John Stef
John Stef

Reputation: 595

Show matrix function in haskell

I've just started learning functional programming with Haskell and I need your help in the case below.

The idea is to display a Matrix using the show function in the following way:

> Mat [[1,2,3],[4,5,6]]
  1 2 3
  4 5 6

I already have a suggested solution that achieves the above outcome, but I do not particularly understand it.

data Mat a = Mat {mrows :: [[a]]}
instance (Show a) => Show (Mat a) where
     show  =  unlines . map (unwords . map show) . mrows

I have searched on the internet regarding this part Mat {mrows :: [[a]]} but could not find any helpful answer. Why we can't just declare it as Mat [[a]]?

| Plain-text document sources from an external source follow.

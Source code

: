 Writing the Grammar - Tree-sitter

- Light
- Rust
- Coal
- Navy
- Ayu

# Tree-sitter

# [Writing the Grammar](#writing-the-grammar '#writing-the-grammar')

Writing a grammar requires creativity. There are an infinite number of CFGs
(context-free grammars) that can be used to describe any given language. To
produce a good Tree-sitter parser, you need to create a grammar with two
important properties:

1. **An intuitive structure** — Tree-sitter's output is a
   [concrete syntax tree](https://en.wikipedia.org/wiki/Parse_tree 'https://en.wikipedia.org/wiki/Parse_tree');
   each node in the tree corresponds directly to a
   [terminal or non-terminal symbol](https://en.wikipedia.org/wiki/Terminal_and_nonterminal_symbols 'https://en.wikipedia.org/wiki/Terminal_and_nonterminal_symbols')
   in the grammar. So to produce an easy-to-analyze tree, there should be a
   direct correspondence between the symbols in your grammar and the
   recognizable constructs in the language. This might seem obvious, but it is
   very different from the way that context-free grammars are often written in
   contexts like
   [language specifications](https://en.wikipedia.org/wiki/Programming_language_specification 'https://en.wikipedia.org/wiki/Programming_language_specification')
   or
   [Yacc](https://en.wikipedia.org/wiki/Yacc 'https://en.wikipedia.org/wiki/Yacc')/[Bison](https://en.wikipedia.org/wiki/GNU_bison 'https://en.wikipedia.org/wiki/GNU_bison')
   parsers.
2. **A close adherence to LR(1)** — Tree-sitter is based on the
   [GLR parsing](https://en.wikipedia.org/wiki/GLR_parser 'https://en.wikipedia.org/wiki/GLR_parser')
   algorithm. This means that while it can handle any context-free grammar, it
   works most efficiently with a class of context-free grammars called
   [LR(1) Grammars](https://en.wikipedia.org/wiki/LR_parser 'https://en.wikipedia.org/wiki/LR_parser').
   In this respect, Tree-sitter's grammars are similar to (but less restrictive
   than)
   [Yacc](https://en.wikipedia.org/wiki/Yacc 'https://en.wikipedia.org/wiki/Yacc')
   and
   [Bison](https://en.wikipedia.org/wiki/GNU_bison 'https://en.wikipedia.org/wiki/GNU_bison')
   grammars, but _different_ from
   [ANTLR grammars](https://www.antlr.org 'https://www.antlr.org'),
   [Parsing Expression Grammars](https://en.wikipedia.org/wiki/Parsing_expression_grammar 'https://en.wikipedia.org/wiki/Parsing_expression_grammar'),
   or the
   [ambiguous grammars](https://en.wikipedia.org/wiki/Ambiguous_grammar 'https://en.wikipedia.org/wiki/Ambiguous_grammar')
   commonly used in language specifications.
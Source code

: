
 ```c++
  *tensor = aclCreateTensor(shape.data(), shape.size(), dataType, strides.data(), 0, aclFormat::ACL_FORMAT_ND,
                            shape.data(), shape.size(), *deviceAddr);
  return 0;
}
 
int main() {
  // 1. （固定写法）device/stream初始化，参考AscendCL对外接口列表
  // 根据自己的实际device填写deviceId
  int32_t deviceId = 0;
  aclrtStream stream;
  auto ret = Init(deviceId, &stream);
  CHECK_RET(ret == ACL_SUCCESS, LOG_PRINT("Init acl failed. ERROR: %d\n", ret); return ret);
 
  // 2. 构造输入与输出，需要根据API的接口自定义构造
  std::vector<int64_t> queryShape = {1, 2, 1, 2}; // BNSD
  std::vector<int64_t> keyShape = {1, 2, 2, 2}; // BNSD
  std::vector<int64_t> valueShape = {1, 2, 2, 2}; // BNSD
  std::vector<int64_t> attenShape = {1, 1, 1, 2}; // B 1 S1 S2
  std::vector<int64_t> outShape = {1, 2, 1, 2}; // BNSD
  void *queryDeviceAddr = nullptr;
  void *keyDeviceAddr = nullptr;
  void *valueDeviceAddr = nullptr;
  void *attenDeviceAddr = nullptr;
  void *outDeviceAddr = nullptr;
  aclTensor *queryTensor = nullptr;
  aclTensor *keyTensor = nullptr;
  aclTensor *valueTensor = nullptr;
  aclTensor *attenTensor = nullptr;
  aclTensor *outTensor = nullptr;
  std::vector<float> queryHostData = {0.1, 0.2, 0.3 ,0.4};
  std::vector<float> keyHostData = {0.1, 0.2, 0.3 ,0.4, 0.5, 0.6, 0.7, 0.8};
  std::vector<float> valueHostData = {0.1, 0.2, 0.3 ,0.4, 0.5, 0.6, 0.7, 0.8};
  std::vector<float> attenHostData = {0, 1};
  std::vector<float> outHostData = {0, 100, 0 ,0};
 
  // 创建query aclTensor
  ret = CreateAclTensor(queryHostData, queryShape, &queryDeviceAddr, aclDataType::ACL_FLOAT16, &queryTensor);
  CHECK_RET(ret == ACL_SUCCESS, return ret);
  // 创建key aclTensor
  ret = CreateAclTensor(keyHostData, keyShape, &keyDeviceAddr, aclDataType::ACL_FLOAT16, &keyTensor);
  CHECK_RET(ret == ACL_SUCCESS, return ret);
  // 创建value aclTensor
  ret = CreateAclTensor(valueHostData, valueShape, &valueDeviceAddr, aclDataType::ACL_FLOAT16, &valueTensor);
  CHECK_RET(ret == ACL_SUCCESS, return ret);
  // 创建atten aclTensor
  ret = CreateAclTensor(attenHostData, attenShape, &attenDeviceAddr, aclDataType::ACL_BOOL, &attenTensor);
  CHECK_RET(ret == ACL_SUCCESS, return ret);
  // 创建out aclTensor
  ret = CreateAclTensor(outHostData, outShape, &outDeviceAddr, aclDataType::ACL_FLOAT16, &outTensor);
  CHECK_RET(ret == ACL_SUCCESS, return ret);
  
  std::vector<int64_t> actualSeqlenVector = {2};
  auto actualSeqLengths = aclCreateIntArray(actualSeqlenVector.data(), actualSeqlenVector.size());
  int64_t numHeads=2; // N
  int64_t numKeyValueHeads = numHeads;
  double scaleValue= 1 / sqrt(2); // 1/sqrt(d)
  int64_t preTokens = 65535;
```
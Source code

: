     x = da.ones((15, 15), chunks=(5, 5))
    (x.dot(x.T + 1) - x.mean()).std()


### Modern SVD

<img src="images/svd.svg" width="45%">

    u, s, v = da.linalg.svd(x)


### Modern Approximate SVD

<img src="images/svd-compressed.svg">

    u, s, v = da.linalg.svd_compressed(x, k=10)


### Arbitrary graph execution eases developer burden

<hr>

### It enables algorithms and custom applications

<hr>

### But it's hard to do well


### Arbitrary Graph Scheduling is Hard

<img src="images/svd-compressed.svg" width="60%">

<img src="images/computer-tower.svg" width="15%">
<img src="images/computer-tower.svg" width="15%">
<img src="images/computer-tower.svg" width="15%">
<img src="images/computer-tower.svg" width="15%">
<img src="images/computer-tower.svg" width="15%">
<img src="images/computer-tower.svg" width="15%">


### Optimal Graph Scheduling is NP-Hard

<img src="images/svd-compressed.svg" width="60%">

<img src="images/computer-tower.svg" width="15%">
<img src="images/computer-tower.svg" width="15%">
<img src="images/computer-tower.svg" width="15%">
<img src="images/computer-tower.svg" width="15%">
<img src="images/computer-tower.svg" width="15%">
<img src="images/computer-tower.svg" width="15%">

Also, how does exactly the last line achieves the above outcome. My apologies if the answer is too obvious, but I literally just started learning Haskell.

Upvotes: 3

Views: 940

Answers (2)

epsilonhalbe
epsilonhalbe

Reputation: 15949

It is actually no problem - if you want to you can declare it this way

data Mat a = Mat [[a]]

then you just have to alter the show instance declaration a bit

instance (Show a) => Show (Mat a) where
     show (Mat x) = unlines $ map (unwords . map show) x

Edit

The other approach has a few upsides:

If you want to get a bit more performance you can change the data keyword to newtype.

Moreover if you want to assert that this list of lists contain only lists of the same size - you can not export the constructor Mat but provide a 'smart' constructor mat :: [[a]] -> Maybe (Mat a) like:

mat x = if  (length $ nub $ map length x) <= 1) then Just x else Nothing

but with the latter approach you can always still extract the [[a]] part if you export mrows

module Mat (Mat, mrows, mat) where ...

would hide the Mat construcor, but export the type of Mat where

module Mat (Mat(..), mat) ...

would export everything

Edit2

AAAAAnother thing - if you have a type with multiple records say

data Pirate = Pirate { head :: HeadThing
                     , rightArm :: ArmThing
                     , leftArm :: ArmThing
                     , rightLeg :: LegThing
                     , leftLeg :: LegThing}

data ArmThing = ...
data HeadThing = ...
data LegThing = ...

you can update one (or more "members") with record syntax - i.e.

redBeard :: Pirate
redBeard = blackbeard {head = RedBeard, rightArm = Hook}

Upvotes: 6

MathematicalOrchid
MathematicalOrchid

Reputation: 62828

data Mat a = Mat {mrows :: [[a]]}

This is Haskell's "record syntax". (That's the term you want to search for.) The above declaration is identical to

data Mat a = Mat [[a]]

The difference is that the second one declares a Mat constructor with an "unnamed" field of type [[a]], which the first one names the field mrows. In particular, this auto-defines a function

mrows :: Mat a -> [[a]]

that "unwraps" the Mat constructor. You can also use the name mrows in patterns, but that's generally more useful for constructors with dozens of fields, not just one.

A named field can always be referred to using unnamed syntax as well, so the named version does everything the unnamed version does plus a bit more.